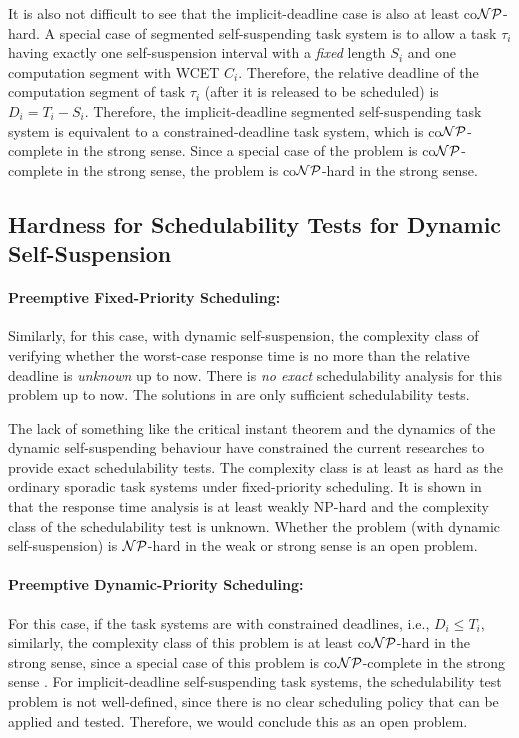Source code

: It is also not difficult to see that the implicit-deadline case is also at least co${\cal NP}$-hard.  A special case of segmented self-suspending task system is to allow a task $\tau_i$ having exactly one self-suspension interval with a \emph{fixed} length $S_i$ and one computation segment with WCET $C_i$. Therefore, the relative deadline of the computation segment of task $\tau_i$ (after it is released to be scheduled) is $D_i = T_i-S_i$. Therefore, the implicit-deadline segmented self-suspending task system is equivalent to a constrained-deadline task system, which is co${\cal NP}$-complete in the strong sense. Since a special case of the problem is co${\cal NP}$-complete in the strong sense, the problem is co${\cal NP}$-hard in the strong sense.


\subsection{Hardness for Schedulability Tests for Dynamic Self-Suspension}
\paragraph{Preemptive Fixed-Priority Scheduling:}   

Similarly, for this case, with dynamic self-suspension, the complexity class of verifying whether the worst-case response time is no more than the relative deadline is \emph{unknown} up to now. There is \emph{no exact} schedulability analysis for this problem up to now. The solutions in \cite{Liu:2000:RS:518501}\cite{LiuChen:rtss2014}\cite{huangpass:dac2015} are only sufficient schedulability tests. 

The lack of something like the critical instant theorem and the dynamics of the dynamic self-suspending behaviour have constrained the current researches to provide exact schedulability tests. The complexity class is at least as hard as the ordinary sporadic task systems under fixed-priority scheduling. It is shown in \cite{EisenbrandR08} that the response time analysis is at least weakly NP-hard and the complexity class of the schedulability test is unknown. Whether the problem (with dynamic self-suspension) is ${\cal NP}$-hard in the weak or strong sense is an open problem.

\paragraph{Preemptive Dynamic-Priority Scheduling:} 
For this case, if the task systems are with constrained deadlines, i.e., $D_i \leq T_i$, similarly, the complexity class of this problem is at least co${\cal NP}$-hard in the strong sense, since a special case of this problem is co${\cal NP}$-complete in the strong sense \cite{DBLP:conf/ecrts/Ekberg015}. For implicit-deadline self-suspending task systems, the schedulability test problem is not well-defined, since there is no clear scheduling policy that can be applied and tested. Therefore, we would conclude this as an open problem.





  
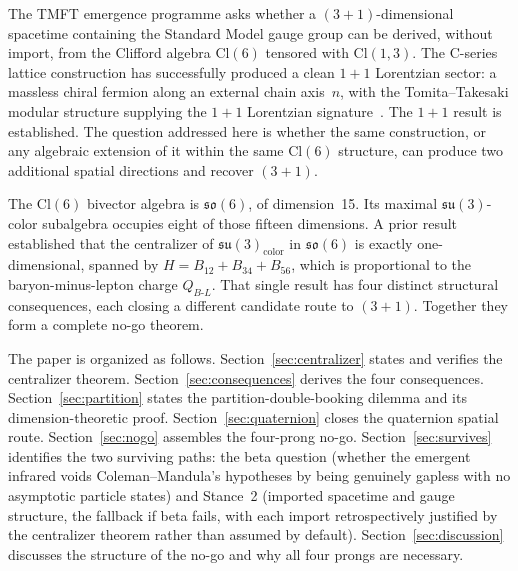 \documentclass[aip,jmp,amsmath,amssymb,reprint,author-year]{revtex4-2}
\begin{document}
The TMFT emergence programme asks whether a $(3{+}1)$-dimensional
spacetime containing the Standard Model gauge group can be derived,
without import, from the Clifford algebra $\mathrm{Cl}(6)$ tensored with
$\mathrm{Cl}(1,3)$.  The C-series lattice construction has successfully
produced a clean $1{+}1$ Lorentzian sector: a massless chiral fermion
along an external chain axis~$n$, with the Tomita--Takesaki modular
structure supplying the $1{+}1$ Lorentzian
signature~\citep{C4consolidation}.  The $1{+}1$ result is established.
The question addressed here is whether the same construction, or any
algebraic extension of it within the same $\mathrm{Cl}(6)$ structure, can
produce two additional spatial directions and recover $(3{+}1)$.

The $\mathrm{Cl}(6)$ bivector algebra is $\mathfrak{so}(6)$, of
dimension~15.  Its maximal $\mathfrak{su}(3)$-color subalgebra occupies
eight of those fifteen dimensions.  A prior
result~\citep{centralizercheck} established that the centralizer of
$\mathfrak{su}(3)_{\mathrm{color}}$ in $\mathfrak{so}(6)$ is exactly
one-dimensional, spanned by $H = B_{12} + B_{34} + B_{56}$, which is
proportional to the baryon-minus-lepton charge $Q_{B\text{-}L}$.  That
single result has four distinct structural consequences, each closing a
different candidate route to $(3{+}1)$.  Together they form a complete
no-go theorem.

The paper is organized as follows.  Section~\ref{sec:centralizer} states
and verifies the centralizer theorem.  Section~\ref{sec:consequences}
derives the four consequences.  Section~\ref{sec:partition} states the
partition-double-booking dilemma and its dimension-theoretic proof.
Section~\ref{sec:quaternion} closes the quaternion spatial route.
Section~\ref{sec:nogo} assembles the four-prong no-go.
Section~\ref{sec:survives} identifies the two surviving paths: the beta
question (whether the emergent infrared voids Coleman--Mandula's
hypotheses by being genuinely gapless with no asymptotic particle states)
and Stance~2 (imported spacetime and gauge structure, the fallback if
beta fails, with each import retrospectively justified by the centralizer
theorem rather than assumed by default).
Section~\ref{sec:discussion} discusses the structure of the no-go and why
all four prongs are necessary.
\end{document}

PROBLEM REQUIREMENTS:
Leave the pictures out and print the records above exactly as they stand.

ANSWER BOX:
Source code

: It is also not difficult to see that the implicit-deadline case is also at least co${\cal NP}$-hard.  A special case of segmented self-suspending task system is to allow a task $\tau_i$ having exactly one self-suspension interval with a \emph{fixed} length $S_i$ and one computation segment with WCET $C_i$. Therefore, the relative deadline of the computation segment of task $\tau_i$ (after it is released to be scheduled) is $D_i = T_i-S_i$. Therefore, the implicit-deadline segmented self-suspending task system is equivalent to a constrained-deadline task system, which is co${\cal NP}$-complete in the strong sense. Since a special case of the problem is co${\cal NP}$-complete in the strong sense, the problem is co${\cal NP}$-hard in the strong sense.


\subsection{Hardness for Schedulability Tests for Dynamic Self-Suspension}
\paragraph{Preemptive Fixed-Priority Scheduling:}   

Similarly, for this case, with dynamic self-suspension, the complexity class of verifying whether the worst-case response time is no more than the relative deadline is \emph{unknown} up to now. There is \emph{no exact} schedulability analysis for this problem up to now. The solutions in \cite{Liu:2000:RS:518501}\cite{LiuChen:rtss2014}\cite{huangpass:dac2015} are only sufficient schedulability tests. 

The lack of something like the critical instant theorem and the dynamics of the dynamic self-suspending behaviour have constrained the current researches to provide exact schedulability tests. The complexity class is at least as hard as the ordinary sporadic task systems under fixed-priority scheduling. It is shown in \cite{EisenbrandR08} that the response time analysis is at least weakly NP-hard and the complexity class of the schedulability test is unknown. Whether the problem (with dynamic self-suspension) is ${\cal NP}$-hard in the weak or strong sense is an open problem.

\paragraph{Preemptive Dynamic-Priority Scheduling:} 
For this case, if the task systems are with constrained deadlines, i.e., $D_i \leq T_i$, similarly, the complexity class of this problem is at least co${\cal NP}$-hard in the strong sense, since a special case of this problem is co${\cal NP}$-complete in the strong sense \cite{DBLP:conf/ecrts/Ekberg015}. For implicit-deadline self-suspending task systems, the schedulability test problem is not well-defined, since there is no clear scheduling policy that can be applied and tested. Therefore, we would conclude this as an open problem.





  
 \documentclass[aip,jmp,amsmath,amssymb,reprint,author-year]{revtex4-2}
\begin{document}
The TMFT emergence programme asks whether a $(3{+}1)$-dimensional
spacetime containing the Standard Model gauge group can be derived,
without import, from the Clifford algebra $\mathrm{Cl}(6)$ tensored with
$\mathrm{Cl}(1,3)$.  The C-series lattice construction has successfully
produced a clean $1{+}1$ Lorentzian sector: a massless chiral fermion
along an external chain axis~$n$, with the Tomita--Takesaki modular
structure supplying the $1{+}1$ Lorentzian
signature~\citep{C4consolidation}.  The $1{+}1$ result is established.
The question addressed here is whether the same construction, or any
algebraic extension of it within the same $\mathrm{Cl}(6)$ structure, can
produce two additional spatial directions and recover $(3{+}1)$.

The $\mathrm{Cl}(6)$ bivector algebra is $\mathfrak{so}(6)$, of
dimension~15.  Its maximal $\mathfrak{su}(3)$-color subalgebra occupies
eight of those fifteen dimensions.  A prior
result~\citep{centralizercheck} established that the centralizer of
$\mathfrak{su}(3)_{\mathrm{color}}$ in $\mathfrak{so}(6)$ is exactly
one-dimensional, spanned by $H = B_{12} + B_{34} + B_{56}$, which is
proportional to the baryon-minus-lepton charge $Q_{B\text{-}L}$.  That
single result has four distinct structural consequences, each closing a
different candidate route to $(3{+}1)$.  Together they form a complete
no-go theorem.

The paper is organized as follows.  Section~\ref{sec:centralizer} states
and verifies the centralizer theorem.  Section~\ref{sec:consequences}
derives the four consequences.  Section~\ref{sec:partition} states the
partition-double-booking dilemma and its dimension-theoretic proof.
Section~\ref{sec:quaternion} closes the quaternion spatial route.
Section~\ref{sec:nogo} assembles the four-prong no-go.
Section~\ref{sec:survives} identifies the two surviving paths: the beta
question (whether the emergent infrared voids Coleman--Mandula's
hypotheses by being genuinely gapless with no asymptotic particle states)
and Stance~2 (imported spacetime and gauge structure, the fallback if
beta fails, with each import retrospectively justified by the centralizer
theorem rather than assumed by default).
Section~\ref{sec:discussion} discusses the structure of the no-go and why
all four prongs are necessary.
\end{document}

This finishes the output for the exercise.